The FDIC stated that insured depositors would be able to access their deposits by Monday morning and that SVB’s branch offices will reopen at that time, under FDIC control. SVB’s official checks will continue to clear.

The FDIC’s standard insurance covers up to $250,000 per depositor per bank for each account ownership category. The regulator stated that uninsured depositors will receive receivership certificates for their balances and that it will pay an advanced dividend to uninsured depositors within the next week, with the possibility of additional dividend payments as the regulator sells SVB’s assets.

The return of funds for depositors with more than $250,000 will depend on the amount the regulator receives from selling Silicon Valley assets or if another bank takes ownership of the remaining assets. There are concerns that some companies may face difficulties making payroll until this process is completed.
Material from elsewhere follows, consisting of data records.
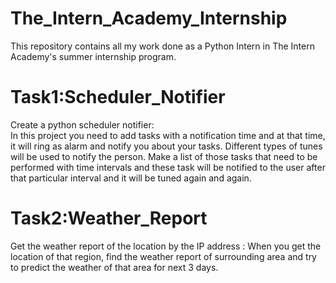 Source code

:# The_Intern_Academy_Internship
This repository contains all my work done as a Python Intern in The Intern Academy's summer internship program.

# Task1:Scheduler_Notifier
Create a python scheduler notifier:		
In this project you need to add tasks with a notification time and at that time, it will ring as alarm and notify you about your tasks. Different types of tunes will be used to notify the person. Make a list of those tasks that need to be performed with time intervals and these task will be notified to the user after that particular interval and it will be tuned again and again.


# Task2:Weather_Report
Get the weather report of the location by the IP address :
When you get the location of that region, find the weather report of surrounding area and try to predict the weather of that area for next 3 days.
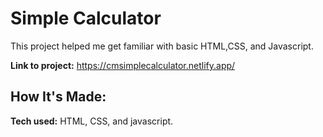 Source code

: <h1>Simple Calculator</h1>

<p>This project helped me get familiar with basic HTML,CSS, and Javascript.</p>

**Link to project:** https://cmsimplecalculator.netlify.app/

## How It's Made:

**Tech used:** HTML, CSS, and javascript.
As of December 31st, SVB had roughly $209 billion in total assets and $175.4 billion in total deposits. However, the FDIC stated that what portion of these deposits exceed the insurance limit is unclear. The last bank failure of this magnitude was Washington Mutual in 2008, which had $307 billion in assets.

The closure of SVB will impact deposits, credit facilities, and other forms of financing. The FDIC advised loan customers of SVB to continue making their payments as normal.

The bank’s rapid downfall comes after it announced on Wednesday that it sought to raise over $2 billion in additional capital following a $1.8 billion loss on asset sales. The parent company, SVB Financial Group, saw its shares drop 60% on Thursday and another 60% in premarket trading on Friday before trading was halted.

While many Wall Street analysts believe that SVB’s struggles will not spread to the broader banking system, shares of other midsized and regional banks were under pressure on Friday.

CNBC’s David Faber reported that efforts to raise capital failed and that SVB was pivoting toward a potential sale, but a rapid outflow of deposits was complicating the sale process.

Treasury Secretary Janet Yellen stated that she was “monitoring very carefully” developments at a few banks during her testimony before the House Ways and Means Committee on Friday morning. Yellen then convened a meeting with top officials from the Fed, FDIC, and Comptroller of the Currency to discuss the situation at SVB specifically.